(no subject)

Jul 16, 2001 08:29

Hmm, the masses have swamped me with email, demanding another entry, and I'm bored at work anyway, so I guess I can ramble a bit.

Where to start? Well, to those that are wondering if I have dropped off the planet, I haven't. I'm still around, I've just been spending a bit of time thinking about life and everything. Best explanation for it I can give is that change is evil.

Admittedly I am a bit of a pessimist, and being so, I tend to see the worst outcomes from change whenever it is on the horizon, as it is now for me. Before I get any messages asking me what's wrong, I'll tell my hordes of fans that the "change" on the horizon is a simple move into a new apartment. I just don't like all the various work involved with this, and would be quite happy maintaining the status quo.

Someone once said "if you plan for the worst, then any surprises you get will be pleasant." This has always seemed to me a good management, but I'm not sure today. I guess I'm in kinda a questioning mood, but it seems that this only leads to depression.
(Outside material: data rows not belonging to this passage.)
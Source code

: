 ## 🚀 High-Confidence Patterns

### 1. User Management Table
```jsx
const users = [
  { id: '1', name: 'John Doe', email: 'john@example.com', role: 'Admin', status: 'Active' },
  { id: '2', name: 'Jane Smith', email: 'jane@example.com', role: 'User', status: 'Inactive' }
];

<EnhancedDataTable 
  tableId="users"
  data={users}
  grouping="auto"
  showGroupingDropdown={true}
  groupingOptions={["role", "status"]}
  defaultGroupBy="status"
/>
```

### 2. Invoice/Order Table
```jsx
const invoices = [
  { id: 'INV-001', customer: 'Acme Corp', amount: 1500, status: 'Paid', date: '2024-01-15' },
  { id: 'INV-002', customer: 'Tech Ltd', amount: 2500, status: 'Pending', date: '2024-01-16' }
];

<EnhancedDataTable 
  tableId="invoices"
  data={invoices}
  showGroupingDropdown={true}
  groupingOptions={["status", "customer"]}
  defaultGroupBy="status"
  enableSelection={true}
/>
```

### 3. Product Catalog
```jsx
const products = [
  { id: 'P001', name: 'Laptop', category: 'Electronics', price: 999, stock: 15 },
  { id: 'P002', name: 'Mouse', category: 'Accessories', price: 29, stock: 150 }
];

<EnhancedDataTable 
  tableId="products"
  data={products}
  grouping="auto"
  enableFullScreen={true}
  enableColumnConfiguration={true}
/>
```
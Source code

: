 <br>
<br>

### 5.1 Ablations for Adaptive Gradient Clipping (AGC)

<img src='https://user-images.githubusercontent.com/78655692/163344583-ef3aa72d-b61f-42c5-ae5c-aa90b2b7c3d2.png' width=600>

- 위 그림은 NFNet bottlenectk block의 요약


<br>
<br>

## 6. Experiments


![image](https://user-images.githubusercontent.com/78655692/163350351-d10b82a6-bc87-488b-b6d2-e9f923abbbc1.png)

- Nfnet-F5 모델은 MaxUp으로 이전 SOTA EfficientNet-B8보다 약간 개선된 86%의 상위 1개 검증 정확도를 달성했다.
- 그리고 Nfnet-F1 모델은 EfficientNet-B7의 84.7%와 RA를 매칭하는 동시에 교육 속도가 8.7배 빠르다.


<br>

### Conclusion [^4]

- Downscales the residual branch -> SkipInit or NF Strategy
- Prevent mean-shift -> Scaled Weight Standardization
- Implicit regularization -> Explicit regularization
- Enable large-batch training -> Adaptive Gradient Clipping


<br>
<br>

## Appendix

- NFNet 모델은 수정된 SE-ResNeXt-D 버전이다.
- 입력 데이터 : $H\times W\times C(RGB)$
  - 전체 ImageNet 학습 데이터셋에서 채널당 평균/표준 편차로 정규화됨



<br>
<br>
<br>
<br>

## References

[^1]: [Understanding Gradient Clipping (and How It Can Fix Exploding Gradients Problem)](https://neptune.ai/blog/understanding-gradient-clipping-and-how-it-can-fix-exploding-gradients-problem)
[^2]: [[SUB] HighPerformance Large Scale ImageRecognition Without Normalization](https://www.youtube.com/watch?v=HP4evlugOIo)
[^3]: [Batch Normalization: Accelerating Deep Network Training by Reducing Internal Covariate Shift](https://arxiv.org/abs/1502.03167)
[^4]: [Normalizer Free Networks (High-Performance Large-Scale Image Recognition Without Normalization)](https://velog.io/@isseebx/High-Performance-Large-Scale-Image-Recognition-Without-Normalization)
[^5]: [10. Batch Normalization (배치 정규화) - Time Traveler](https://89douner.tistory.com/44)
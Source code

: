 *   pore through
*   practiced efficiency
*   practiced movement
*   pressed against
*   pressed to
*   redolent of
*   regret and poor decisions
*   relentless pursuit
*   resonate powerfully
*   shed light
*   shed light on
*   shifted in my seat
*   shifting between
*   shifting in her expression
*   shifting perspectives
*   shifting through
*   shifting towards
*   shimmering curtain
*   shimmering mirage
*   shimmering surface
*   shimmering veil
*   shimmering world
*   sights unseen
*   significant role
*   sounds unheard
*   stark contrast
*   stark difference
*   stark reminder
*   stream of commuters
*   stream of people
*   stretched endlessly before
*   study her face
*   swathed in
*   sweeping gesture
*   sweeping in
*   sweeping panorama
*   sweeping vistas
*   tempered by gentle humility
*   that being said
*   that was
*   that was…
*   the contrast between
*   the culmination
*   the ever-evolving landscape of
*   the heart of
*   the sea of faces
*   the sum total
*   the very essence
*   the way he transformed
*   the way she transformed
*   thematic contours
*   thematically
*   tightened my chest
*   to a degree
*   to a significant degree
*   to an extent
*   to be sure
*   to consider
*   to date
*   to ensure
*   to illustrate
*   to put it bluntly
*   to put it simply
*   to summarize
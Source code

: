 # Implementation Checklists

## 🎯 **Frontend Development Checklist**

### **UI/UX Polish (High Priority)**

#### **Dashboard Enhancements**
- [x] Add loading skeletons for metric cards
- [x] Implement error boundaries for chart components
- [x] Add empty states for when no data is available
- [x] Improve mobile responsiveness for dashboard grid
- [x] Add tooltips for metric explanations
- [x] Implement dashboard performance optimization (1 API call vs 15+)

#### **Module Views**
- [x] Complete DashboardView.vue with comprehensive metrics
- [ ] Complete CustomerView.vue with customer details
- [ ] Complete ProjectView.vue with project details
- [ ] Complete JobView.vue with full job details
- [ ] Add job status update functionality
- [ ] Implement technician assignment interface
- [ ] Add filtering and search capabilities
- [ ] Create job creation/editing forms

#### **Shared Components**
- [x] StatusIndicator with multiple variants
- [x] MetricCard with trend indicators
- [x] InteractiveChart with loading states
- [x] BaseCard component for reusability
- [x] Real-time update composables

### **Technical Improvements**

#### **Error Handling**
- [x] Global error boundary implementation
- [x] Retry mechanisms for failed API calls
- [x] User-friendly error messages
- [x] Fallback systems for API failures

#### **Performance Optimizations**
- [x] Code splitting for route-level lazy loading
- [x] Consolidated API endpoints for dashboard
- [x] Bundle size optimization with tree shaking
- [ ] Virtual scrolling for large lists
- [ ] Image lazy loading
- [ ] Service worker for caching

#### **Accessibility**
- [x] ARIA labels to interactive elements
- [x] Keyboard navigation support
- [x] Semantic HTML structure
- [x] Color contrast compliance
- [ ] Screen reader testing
Continuing with my theme of not having a theme, I guess I'll mention that I am back on caffeine (and have been for a week now). I know I'm a hopeless addict, but I've decided that I'm better on caffeine than I am off it, as I get progressively more grumpy and not pleasant to be around the longer I am off it, and it appears to be linear (meaning that it is not "getting better with time"). Being in a grumpy mood all the time seems to lead me to offend/annoy/piss off/... people that I'm friends with, and the last thing I want to do is annoy them.

I guess this also contributes to my "retreat" of late, I don't know.

I suppose at a strange twist, I'll offer a bit of positive encouragement, after this long, boring and depressive entry: The first challenge is the challenge to try, no one can tell you what the future will bring, you have to have the courage to go out and find it.

At worst, you try and fail, but at least you have the courage to play the game. Failure is not the end, I've seen that many times. Losing the will to try, falling into the trap of apathy, that is the approach of the end. Go out and live life as you will.